We threw stones at the tower, and by the time we were in the third grade we could reach it and it would whistle back a kind of shriek when the stone hit.

  The elementary school which was brand-new in 1956 is now showing signs of age. Streaks of rust along the window trim. Cracks in the concrete foundation. We drew pictures at our desks when the first astronaut rode into outer space. The teacher collected them and put them in a metal box that was buried beneath the building’s cornerstone for the demolition crew to discover in the distant future when, we believed, people would be living on the moon.

  In the basement below the cafeteria with its wood-and-gray-steel chairs is the fallout shelter where we practiced our escape from a Russian bomb. I think of it now and am reminded of the bomb shelter that Peggy saw being constructed. Rows and rows of Campbell’s soup cans.

  She missed the crazy years, and the bad years. She was dead before the exquisite order and hope of these neighborhoods died away completely.

  We count the numbers on Leslie Road. Then pull off to the side.

  There is a front porch on the house, a swing hanging from the rafters. The grounds are manicured, the grass is freshly cut. We ring the bell and stand in silence. Dave is looking up at the blue sky. “Beautiful day,” he says. He is facing this calmly and I am glad to have him with me.

  Not a sound from inside the house. Through a window, I see the rooms are without light. It seems that we have come on a day when he is gone.
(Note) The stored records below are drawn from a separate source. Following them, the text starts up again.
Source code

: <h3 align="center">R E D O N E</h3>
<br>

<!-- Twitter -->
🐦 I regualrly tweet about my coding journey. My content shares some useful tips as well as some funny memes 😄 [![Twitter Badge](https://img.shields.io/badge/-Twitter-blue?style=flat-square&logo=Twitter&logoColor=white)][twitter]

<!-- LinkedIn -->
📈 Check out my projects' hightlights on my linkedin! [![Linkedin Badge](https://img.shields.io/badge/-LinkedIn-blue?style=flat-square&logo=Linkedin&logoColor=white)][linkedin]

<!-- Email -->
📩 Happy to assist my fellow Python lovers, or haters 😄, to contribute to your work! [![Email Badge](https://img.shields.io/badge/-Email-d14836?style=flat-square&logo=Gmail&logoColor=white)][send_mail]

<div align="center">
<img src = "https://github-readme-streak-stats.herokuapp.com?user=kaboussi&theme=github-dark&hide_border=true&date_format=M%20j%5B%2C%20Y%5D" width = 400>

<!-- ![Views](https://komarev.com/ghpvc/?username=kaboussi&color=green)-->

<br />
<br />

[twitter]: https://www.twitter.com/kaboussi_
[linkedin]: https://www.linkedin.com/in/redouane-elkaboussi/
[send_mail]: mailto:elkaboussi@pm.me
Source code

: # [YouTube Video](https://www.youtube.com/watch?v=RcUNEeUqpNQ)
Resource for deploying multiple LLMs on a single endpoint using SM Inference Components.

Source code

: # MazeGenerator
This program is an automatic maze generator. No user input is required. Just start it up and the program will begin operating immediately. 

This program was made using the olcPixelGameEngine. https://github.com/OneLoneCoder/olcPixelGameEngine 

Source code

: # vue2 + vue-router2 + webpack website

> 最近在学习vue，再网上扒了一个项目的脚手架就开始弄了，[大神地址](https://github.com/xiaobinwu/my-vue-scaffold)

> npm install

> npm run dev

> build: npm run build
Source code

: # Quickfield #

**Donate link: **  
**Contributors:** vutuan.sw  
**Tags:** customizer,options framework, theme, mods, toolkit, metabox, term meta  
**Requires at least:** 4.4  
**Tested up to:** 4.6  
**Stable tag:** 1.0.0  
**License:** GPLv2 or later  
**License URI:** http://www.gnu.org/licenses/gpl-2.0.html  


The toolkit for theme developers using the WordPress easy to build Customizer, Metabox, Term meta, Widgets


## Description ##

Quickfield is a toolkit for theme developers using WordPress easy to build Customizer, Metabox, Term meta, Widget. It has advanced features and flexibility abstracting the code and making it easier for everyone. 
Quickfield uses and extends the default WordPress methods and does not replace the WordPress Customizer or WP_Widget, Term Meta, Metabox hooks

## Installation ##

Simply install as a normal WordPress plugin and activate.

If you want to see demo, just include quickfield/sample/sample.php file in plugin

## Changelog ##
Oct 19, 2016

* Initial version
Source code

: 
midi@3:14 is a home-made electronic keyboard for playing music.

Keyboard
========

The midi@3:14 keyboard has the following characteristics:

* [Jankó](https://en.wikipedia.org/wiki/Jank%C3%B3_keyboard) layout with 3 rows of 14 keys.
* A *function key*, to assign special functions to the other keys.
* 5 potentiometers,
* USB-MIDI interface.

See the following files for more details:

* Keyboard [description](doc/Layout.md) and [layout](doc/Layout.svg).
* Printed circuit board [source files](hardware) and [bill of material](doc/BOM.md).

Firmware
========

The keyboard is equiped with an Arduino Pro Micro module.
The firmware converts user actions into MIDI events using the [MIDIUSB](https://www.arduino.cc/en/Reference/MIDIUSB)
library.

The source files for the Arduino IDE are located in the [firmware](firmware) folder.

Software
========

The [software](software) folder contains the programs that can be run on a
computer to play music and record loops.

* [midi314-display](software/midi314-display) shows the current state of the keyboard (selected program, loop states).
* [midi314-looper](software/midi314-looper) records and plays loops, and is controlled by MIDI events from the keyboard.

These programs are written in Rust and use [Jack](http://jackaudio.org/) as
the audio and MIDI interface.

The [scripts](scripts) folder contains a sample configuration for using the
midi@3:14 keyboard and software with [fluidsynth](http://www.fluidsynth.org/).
  But then the door swings open. I can see the wariness in his eyes. So I smile and say we are Peggy Snyder’s twin sons. “We’ve gotten old. I’m sorry.”

  When I put out my hand he shakes it vigorously and tells us to come in.

  He walks ahead of us into the living room. My brother and I sit together on one couch, then stand when his wife appears. She is wearing a starched white blouse and a long wool skirt. He is dressed in a coat and tie as if he is expecting to see patients.